### AIM OF THE TASK
Find every line in the entries that holds the string "docker" and report it.

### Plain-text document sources
★ ★ ★ ★

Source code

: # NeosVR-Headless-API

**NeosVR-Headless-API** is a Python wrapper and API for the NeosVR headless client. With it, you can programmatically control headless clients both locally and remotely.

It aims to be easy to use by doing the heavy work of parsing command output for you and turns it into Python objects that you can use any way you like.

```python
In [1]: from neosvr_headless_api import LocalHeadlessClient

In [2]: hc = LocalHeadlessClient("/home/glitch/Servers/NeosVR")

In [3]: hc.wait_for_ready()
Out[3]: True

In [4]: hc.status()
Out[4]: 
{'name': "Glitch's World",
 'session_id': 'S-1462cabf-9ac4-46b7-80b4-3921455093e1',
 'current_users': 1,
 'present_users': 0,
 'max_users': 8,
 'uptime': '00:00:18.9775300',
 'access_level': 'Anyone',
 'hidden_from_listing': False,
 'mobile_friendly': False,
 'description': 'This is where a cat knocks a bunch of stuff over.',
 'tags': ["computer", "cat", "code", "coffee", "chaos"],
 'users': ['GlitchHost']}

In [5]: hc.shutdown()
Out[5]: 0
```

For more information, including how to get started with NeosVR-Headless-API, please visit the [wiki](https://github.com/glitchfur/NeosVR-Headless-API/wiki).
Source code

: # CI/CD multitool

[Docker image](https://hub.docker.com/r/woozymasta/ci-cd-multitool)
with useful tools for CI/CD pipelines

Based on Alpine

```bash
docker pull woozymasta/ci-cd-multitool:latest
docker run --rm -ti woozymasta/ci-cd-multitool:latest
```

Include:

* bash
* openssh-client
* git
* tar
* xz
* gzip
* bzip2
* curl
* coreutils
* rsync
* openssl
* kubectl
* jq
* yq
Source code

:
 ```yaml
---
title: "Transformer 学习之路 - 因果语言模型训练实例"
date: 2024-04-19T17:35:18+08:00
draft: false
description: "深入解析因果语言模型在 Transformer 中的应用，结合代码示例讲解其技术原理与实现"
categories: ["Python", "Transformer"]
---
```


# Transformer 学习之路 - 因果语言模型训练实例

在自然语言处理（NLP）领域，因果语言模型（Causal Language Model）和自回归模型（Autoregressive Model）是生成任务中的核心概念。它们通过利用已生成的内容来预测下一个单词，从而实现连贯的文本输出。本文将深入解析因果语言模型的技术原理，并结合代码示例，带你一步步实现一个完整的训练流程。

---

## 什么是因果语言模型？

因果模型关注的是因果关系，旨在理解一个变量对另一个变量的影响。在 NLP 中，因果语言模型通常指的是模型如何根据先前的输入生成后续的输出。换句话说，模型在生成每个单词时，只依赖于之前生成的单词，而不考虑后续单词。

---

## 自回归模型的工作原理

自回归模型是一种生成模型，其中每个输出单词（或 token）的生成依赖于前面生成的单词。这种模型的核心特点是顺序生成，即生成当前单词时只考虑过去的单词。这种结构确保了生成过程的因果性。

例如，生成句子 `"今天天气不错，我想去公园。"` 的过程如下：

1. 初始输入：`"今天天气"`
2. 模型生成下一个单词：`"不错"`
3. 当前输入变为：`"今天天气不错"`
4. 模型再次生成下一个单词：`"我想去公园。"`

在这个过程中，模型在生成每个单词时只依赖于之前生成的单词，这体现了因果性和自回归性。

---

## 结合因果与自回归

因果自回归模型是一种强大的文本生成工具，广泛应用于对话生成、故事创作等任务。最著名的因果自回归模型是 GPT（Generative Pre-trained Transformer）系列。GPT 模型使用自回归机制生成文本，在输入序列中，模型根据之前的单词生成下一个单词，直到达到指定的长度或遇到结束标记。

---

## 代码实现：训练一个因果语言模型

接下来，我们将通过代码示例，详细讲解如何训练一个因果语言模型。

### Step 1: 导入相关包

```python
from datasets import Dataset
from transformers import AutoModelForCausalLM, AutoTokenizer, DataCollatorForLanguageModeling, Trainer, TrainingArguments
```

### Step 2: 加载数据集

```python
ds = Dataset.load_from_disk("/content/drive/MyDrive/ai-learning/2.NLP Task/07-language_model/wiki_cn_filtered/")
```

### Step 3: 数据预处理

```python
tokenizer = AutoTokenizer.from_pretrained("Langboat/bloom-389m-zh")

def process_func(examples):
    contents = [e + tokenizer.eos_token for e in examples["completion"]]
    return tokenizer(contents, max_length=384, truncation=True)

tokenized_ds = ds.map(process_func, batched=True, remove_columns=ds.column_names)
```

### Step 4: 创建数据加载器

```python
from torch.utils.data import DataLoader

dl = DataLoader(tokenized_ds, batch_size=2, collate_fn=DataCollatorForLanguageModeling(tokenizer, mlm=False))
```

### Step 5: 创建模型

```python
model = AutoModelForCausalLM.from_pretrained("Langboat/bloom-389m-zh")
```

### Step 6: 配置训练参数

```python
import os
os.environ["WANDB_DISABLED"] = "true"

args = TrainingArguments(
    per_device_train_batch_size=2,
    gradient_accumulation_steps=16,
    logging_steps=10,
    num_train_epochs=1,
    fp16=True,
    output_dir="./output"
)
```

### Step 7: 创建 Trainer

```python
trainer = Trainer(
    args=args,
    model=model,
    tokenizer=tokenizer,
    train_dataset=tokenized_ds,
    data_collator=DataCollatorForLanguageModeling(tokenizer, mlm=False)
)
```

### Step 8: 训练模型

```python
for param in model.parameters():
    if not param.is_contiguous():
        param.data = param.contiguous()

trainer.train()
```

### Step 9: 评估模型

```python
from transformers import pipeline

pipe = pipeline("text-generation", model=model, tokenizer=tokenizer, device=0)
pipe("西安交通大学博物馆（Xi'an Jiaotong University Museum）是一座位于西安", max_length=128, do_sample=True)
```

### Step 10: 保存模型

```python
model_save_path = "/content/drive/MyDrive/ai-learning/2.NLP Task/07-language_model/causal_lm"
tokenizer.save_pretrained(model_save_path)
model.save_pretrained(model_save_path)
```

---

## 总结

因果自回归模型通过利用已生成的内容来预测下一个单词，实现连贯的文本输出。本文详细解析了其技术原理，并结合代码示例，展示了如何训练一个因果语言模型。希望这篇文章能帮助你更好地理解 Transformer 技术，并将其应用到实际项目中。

★ ★ ★ ★

### EXERCISE OUTPUT
[Docker image](https://hub.docker.com/r/woozymasta/ci-cd-multitool)
docker pull woozymasta/ci-cd-multitool:latest
docker run --rm -ti woozymasta/ci-cd-multitool:latest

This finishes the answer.